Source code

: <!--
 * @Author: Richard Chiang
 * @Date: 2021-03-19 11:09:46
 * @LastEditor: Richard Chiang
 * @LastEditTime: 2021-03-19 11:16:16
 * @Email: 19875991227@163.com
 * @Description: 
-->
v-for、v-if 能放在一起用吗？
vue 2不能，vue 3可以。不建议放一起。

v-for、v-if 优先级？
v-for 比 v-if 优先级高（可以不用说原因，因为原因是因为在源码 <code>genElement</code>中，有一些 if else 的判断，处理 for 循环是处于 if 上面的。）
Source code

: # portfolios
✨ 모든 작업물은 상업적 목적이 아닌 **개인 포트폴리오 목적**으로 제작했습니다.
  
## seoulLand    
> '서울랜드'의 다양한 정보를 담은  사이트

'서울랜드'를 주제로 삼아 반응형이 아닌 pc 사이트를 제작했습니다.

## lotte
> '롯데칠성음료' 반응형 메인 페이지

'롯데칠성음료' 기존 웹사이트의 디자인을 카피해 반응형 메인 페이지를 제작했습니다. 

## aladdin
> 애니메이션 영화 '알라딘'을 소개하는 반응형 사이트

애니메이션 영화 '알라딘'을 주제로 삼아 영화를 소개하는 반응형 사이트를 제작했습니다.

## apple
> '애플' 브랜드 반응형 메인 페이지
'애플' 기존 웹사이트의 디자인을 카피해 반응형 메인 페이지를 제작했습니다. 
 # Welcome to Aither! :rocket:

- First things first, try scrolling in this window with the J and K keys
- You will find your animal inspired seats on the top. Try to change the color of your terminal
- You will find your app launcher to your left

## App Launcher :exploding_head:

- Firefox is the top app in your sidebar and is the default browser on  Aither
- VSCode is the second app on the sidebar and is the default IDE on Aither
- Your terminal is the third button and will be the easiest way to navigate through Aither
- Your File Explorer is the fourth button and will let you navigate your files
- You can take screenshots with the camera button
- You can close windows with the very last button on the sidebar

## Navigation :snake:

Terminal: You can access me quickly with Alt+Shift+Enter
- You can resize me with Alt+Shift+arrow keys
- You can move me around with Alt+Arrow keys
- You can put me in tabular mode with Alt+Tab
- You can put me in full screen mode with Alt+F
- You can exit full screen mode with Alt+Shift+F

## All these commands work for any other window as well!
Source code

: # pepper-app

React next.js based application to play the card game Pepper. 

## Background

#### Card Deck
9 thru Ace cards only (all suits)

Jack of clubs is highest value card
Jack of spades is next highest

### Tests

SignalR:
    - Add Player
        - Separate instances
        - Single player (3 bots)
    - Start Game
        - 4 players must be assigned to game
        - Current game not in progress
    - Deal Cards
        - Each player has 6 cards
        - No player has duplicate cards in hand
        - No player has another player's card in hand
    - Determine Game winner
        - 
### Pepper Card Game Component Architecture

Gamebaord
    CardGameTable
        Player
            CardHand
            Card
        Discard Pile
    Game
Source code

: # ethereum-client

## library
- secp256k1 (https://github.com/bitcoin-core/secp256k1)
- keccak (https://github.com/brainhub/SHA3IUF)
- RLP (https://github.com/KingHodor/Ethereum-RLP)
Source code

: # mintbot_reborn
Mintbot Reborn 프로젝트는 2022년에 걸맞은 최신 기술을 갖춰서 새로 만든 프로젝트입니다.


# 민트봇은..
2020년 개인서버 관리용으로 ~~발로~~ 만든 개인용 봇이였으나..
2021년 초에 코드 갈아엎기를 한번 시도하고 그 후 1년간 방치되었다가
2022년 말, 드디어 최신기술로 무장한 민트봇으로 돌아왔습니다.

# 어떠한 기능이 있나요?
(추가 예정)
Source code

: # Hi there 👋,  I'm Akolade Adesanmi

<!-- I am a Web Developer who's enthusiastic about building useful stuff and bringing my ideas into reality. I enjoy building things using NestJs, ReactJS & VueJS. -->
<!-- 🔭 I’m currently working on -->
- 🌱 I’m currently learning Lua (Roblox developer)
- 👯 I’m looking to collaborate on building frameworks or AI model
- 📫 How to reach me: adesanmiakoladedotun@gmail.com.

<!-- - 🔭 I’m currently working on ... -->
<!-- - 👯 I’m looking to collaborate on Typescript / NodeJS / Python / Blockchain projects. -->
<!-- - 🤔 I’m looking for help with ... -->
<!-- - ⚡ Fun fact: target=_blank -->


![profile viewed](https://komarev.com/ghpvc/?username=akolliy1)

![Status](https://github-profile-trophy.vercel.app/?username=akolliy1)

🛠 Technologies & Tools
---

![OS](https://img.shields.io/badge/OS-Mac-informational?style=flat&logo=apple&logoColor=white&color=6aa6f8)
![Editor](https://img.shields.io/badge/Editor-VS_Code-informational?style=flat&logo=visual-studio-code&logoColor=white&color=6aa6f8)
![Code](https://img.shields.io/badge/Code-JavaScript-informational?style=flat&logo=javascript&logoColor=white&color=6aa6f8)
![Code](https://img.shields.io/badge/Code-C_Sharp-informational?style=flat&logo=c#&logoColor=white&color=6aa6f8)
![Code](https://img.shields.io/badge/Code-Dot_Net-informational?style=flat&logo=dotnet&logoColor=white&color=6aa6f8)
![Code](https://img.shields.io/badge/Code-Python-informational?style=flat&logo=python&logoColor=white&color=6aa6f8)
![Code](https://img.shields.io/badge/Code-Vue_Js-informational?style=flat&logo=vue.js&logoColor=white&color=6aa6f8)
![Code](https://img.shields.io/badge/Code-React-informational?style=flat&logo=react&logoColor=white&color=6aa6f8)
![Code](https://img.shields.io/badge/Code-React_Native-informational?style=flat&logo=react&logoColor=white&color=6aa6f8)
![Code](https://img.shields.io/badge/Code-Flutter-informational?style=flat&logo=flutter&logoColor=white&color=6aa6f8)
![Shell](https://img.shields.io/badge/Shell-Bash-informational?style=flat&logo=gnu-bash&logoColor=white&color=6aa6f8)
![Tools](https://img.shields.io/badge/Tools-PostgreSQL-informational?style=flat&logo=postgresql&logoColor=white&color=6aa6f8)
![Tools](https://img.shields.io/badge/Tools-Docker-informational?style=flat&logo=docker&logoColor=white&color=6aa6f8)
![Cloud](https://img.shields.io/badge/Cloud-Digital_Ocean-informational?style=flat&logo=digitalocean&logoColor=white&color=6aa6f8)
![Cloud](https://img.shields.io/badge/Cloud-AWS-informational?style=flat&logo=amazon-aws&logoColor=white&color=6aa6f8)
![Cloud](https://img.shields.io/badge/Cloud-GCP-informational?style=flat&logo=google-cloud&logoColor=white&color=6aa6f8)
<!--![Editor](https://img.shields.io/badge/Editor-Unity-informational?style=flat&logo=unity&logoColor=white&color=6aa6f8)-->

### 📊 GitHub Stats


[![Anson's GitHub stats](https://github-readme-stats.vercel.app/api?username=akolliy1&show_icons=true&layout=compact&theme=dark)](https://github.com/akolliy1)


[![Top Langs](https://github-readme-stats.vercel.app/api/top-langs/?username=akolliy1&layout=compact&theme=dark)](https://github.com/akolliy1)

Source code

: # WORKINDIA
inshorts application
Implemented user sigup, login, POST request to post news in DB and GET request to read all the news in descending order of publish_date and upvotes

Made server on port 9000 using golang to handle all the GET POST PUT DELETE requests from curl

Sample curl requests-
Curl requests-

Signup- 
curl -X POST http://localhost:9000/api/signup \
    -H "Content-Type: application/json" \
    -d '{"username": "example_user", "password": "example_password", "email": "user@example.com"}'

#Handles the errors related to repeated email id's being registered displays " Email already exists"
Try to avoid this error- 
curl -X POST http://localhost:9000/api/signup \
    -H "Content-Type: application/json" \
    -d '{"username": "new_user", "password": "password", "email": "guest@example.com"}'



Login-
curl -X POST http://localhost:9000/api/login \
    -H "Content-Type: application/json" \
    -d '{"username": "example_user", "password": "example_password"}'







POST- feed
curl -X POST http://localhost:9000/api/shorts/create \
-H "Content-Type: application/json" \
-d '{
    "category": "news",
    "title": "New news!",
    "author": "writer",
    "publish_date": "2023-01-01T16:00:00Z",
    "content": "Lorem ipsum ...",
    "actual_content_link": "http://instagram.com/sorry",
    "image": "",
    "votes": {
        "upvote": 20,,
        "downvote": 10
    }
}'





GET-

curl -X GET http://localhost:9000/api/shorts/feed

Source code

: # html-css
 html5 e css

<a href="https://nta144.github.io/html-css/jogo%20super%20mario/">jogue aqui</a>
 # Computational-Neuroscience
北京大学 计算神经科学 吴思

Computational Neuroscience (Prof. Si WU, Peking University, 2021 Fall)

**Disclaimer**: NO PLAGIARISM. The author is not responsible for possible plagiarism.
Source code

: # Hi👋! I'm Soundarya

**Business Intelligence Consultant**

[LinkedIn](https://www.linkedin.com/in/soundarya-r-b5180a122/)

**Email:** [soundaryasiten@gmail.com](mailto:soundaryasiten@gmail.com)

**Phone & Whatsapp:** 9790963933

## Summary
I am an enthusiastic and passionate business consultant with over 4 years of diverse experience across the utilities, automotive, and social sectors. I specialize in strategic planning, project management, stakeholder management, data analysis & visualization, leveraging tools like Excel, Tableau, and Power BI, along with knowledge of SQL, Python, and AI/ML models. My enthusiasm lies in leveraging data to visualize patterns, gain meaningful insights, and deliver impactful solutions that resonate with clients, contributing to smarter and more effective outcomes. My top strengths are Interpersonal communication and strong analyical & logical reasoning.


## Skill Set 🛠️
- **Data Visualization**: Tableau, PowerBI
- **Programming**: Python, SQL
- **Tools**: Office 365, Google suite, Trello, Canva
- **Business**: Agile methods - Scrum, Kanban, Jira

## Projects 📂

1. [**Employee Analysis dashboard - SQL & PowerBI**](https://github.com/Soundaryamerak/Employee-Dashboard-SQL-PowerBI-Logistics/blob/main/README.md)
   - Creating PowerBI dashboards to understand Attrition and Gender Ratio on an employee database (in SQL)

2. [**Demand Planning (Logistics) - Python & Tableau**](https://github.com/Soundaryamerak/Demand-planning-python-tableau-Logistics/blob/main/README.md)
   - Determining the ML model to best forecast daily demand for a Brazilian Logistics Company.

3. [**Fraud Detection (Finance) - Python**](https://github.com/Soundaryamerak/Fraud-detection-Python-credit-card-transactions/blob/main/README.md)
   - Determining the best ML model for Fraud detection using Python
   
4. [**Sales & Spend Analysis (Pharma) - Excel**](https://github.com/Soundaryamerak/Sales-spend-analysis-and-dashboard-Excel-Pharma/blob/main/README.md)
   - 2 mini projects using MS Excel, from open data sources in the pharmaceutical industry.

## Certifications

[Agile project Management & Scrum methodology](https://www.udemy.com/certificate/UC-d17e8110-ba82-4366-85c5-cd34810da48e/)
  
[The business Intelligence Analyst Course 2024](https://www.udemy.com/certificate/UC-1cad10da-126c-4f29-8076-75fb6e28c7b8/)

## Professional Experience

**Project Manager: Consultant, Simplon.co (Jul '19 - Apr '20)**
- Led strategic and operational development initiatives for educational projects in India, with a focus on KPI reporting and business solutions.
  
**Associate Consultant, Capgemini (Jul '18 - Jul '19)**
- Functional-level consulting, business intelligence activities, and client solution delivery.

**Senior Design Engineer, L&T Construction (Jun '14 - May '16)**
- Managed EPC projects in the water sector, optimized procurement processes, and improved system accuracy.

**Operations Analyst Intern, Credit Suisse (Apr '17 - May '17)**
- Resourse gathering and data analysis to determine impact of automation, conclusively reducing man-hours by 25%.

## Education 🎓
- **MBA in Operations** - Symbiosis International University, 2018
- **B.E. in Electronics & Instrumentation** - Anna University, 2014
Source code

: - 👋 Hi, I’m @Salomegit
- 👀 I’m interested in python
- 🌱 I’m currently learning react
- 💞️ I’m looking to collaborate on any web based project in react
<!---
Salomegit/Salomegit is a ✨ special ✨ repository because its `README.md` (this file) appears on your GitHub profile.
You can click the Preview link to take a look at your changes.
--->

..........

Lines that contain the string "feed" should be copied from the material above.

> [Exercise result]
POST- feed
curl -X GET http://localhost:9000/api/shorts/feed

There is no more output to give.